• **Required action**
Your copy should hold the lines below from the first through the one that contains "# Marketo Engage", each retyped exactly, and no pictures.

========================

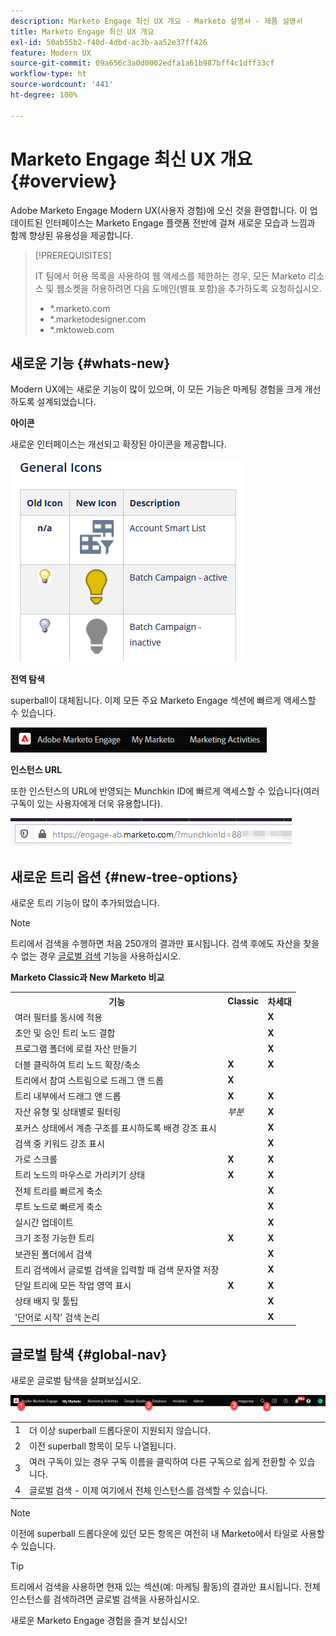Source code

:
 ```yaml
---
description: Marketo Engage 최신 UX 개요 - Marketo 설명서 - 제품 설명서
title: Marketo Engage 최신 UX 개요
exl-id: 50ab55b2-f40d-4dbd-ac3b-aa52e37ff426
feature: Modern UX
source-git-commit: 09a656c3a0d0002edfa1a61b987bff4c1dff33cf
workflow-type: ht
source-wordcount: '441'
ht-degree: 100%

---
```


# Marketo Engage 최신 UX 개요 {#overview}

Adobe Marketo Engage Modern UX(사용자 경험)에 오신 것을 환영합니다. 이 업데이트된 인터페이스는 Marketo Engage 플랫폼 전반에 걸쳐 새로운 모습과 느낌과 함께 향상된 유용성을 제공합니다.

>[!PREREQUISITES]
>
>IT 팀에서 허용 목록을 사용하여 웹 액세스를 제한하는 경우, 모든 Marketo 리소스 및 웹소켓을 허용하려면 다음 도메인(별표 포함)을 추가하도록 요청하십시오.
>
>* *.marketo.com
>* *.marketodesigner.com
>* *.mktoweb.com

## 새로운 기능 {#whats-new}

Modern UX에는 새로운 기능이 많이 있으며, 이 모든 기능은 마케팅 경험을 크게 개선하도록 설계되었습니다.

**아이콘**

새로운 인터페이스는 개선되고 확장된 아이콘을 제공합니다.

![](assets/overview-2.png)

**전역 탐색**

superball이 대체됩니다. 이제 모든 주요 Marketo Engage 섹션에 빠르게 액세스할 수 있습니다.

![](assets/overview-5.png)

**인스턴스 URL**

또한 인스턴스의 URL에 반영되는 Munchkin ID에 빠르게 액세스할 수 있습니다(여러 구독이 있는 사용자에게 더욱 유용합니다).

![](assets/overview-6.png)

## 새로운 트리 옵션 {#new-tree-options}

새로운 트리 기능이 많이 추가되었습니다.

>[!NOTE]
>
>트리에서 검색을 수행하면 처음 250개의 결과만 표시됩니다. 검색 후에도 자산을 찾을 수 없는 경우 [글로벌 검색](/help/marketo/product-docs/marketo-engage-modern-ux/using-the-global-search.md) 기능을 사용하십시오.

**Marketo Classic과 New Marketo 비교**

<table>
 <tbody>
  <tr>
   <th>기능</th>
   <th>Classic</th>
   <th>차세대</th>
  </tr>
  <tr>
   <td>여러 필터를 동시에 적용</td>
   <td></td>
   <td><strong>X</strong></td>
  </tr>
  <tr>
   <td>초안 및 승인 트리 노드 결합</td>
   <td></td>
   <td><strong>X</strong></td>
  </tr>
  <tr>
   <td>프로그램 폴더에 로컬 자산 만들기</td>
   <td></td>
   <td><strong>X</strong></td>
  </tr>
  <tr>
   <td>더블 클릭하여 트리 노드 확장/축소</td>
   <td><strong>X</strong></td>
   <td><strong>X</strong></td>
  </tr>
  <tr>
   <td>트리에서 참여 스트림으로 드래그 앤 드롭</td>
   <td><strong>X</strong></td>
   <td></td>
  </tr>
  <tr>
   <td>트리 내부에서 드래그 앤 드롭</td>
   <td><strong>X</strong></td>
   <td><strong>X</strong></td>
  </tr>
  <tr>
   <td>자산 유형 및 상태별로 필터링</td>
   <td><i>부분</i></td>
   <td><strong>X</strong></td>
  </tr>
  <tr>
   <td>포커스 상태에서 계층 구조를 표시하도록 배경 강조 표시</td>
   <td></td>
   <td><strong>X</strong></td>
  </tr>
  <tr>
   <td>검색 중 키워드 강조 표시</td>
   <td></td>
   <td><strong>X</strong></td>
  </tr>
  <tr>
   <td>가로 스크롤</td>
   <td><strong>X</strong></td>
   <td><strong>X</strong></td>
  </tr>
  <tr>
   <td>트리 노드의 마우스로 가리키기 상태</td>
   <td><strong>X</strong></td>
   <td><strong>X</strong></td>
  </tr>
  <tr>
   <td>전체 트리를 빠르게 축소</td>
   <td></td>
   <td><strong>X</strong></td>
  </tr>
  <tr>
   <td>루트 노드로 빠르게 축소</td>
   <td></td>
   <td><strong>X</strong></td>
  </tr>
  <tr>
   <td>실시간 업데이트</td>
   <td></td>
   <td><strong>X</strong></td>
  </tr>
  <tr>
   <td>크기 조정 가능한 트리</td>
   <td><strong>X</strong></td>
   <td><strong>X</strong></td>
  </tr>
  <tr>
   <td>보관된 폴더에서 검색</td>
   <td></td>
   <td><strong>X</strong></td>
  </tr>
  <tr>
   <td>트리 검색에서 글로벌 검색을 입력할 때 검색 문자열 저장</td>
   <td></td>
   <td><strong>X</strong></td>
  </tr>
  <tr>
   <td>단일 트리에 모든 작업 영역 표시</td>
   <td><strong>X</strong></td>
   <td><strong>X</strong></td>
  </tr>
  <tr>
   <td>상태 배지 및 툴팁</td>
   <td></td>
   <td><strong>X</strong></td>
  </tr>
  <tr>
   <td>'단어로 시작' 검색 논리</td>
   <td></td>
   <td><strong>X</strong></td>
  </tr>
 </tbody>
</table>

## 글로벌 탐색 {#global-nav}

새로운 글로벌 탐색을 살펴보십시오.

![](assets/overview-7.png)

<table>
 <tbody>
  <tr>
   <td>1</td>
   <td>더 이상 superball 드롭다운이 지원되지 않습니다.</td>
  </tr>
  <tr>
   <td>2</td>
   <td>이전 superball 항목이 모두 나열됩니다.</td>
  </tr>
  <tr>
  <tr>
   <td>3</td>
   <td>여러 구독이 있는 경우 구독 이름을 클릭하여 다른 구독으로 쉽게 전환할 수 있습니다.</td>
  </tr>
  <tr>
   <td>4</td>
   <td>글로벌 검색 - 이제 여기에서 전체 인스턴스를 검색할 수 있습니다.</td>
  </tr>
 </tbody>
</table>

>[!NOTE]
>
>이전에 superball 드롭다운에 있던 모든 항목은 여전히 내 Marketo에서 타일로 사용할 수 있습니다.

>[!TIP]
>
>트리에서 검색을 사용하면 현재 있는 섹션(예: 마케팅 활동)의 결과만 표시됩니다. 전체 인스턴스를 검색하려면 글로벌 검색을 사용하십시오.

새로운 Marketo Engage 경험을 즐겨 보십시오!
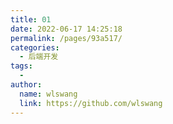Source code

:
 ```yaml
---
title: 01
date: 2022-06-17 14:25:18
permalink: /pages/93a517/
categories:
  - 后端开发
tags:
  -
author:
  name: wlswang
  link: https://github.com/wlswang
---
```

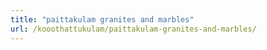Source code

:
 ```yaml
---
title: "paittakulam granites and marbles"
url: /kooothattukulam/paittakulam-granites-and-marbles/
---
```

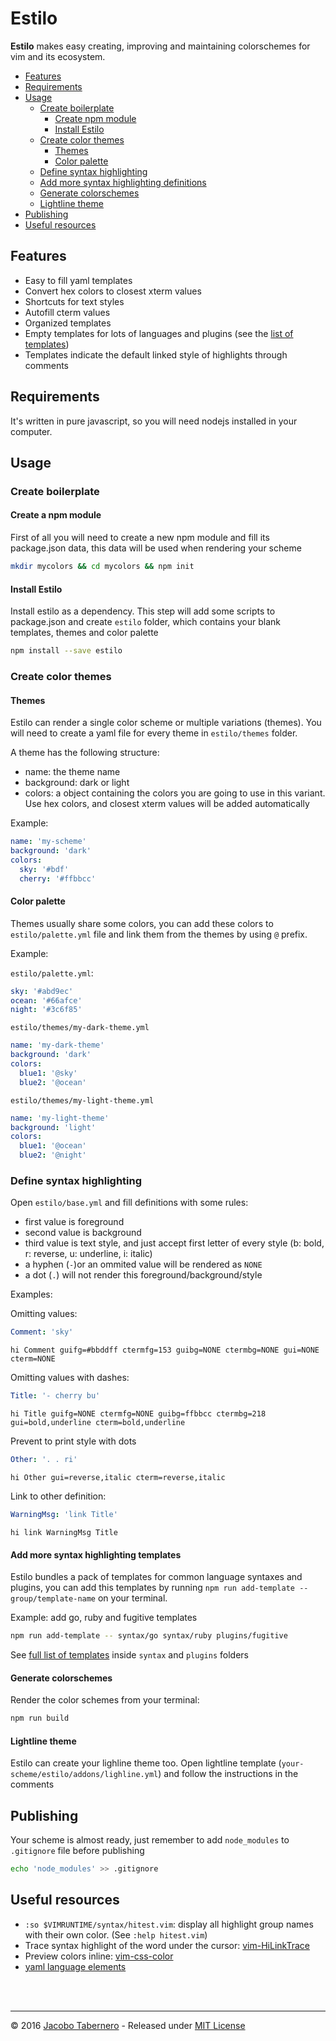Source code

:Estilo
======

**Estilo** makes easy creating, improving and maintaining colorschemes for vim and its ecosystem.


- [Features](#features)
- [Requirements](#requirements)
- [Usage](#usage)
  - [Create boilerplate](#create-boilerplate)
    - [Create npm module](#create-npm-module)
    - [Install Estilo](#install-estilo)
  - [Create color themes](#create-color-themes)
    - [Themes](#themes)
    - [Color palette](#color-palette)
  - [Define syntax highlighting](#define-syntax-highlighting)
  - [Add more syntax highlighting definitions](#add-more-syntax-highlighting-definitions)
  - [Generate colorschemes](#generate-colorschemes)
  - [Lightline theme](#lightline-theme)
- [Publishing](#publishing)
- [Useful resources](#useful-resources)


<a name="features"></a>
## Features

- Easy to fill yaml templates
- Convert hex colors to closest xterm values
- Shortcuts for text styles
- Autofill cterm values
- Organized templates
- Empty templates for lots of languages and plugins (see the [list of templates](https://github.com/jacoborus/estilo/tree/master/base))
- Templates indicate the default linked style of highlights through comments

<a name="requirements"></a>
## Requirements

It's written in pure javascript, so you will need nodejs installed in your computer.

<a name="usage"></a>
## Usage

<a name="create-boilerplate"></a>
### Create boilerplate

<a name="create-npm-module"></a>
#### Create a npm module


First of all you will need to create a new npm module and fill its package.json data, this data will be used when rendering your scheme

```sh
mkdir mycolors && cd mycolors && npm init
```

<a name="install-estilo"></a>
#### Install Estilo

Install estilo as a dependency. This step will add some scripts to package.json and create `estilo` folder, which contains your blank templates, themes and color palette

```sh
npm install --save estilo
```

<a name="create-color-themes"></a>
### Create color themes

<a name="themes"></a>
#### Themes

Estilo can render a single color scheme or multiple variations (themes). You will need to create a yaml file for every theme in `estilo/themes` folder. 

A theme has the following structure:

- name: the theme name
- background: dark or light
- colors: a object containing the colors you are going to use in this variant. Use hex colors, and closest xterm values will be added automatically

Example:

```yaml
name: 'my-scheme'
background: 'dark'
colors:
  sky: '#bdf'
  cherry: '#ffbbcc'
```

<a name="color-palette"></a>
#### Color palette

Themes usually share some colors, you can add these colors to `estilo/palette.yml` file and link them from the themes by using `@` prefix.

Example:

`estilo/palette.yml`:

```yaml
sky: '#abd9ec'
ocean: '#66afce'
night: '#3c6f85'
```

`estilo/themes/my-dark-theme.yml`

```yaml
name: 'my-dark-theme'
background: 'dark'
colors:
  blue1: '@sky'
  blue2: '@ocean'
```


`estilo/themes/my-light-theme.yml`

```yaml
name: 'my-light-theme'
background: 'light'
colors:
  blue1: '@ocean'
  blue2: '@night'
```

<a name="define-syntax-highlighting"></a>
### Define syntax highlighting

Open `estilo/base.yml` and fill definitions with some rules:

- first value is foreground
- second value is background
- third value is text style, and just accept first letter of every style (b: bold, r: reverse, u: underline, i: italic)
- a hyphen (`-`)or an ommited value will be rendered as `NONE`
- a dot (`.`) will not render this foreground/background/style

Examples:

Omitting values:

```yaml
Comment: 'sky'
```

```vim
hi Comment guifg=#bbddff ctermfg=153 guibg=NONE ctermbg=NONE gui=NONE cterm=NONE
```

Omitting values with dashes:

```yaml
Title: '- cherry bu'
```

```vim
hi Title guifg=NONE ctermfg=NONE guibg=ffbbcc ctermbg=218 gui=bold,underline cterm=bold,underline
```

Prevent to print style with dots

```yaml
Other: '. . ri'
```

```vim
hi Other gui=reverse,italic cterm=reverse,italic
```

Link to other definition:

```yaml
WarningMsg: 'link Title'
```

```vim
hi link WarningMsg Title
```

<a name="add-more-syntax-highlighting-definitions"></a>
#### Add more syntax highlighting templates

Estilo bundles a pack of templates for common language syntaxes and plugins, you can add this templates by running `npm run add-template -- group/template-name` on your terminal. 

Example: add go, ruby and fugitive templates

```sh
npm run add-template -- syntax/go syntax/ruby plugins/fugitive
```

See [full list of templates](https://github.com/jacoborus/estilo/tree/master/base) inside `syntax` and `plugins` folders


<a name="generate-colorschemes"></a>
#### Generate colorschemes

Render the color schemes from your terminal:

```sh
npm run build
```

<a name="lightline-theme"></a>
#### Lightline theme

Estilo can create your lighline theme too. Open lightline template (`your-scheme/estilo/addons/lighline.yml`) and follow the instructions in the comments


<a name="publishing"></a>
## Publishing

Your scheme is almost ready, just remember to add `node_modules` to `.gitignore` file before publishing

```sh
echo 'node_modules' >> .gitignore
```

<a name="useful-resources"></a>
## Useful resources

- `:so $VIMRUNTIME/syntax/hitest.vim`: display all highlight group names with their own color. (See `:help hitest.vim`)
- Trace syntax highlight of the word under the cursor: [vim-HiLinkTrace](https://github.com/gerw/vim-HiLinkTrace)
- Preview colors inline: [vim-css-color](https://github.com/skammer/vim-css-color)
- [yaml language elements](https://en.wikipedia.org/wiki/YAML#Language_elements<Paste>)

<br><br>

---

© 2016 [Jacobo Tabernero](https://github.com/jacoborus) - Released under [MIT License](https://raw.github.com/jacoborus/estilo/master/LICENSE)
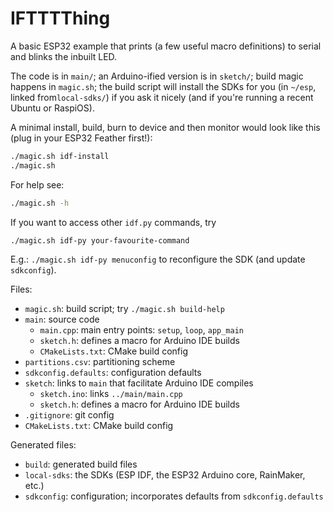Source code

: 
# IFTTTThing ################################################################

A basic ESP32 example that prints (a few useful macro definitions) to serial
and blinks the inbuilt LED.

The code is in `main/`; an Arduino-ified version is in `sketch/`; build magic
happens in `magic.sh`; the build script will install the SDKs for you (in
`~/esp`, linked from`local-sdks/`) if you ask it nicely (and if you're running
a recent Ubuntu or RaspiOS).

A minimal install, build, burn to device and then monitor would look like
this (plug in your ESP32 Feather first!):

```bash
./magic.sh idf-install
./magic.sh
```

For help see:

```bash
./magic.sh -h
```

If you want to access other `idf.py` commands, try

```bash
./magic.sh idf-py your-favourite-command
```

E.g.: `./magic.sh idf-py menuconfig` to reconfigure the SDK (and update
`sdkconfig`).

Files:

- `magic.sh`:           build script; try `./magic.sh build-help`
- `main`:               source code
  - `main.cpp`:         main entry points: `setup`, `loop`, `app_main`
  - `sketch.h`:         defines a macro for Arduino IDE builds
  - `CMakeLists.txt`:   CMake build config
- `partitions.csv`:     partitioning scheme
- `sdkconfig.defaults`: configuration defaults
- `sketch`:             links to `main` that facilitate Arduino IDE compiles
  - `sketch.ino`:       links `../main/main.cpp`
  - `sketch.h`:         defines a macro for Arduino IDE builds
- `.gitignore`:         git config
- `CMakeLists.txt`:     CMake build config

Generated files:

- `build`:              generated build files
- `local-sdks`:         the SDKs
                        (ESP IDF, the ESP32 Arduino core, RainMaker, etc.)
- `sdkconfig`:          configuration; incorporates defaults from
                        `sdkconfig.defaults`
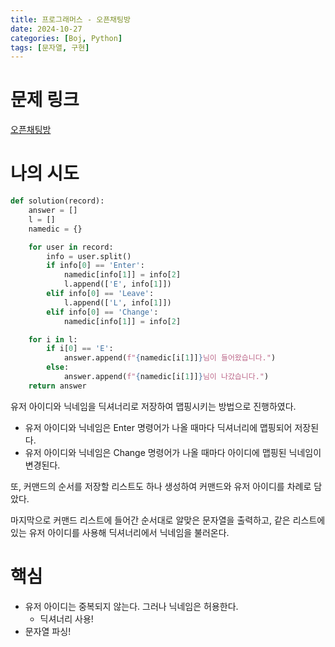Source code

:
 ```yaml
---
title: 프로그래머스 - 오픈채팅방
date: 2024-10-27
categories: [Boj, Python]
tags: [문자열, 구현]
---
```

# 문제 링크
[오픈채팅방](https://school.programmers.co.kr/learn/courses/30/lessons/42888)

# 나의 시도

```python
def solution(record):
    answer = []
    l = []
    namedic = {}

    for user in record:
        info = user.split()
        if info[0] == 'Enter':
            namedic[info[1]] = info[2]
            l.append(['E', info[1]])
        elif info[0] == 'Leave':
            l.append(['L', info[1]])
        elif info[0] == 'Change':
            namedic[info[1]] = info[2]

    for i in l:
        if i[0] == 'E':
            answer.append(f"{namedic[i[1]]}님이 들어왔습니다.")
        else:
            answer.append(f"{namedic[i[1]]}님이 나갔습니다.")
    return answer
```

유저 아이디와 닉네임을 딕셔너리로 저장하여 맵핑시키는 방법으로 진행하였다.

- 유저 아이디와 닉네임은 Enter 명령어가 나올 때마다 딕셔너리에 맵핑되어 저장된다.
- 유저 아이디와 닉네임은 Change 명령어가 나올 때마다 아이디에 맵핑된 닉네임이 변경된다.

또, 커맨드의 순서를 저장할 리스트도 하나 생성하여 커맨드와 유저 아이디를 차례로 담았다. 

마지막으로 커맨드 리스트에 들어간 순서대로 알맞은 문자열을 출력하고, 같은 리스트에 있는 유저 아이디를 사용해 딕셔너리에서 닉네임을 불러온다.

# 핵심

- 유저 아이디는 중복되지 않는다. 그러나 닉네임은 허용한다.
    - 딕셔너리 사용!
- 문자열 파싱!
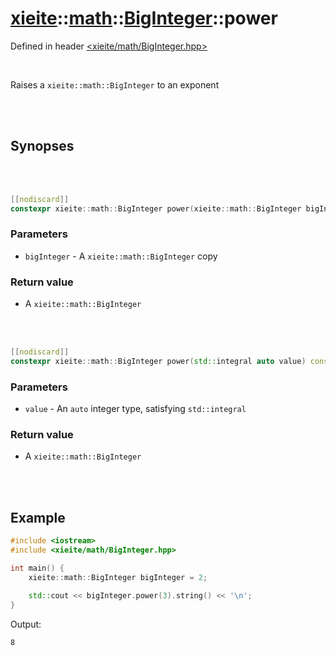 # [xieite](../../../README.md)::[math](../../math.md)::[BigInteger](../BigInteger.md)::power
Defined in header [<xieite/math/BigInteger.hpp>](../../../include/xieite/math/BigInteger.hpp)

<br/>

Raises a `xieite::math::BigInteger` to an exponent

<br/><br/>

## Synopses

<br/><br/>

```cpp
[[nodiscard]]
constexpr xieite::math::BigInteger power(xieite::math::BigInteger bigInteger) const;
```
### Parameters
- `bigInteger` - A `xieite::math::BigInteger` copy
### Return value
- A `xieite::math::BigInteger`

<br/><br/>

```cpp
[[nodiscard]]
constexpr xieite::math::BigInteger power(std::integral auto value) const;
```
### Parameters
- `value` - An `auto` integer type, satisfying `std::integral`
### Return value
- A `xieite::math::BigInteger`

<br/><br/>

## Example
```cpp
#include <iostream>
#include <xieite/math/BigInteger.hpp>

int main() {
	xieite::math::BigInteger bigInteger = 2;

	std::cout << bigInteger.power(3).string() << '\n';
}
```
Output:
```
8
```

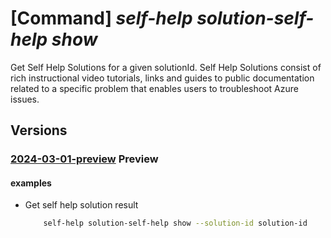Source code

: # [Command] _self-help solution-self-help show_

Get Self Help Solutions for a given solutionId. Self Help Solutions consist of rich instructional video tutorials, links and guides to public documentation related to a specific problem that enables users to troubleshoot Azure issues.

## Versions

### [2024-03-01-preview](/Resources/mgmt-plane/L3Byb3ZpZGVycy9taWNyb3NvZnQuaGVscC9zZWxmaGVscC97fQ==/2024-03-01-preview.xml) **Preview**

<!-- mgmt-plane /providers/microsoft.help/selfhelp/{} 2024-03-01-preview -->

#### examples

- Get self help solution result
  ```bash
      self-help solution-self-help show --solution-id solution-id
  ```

========================

• **Solution to this problem**
Source code

:
 ```yaml
---
description: Marketo Engage 최신 UX 개요 - Marketo 설명서 - 제품 설명서
title: Marketo Engage 최신 UX 개요
exl-id: 50ab55b2-f40d-4dbd-ac3b-aa52e37ff426
feature: Modern UX
source-git-commit: 09a656c3a0d0002edfa1a61b987bff4c1dff33cf
workflow-type: ht
source-wordcount: '441'
ht-degree: 100%

---
```


# Marketo Engage 최신 UX 개요 {#overview}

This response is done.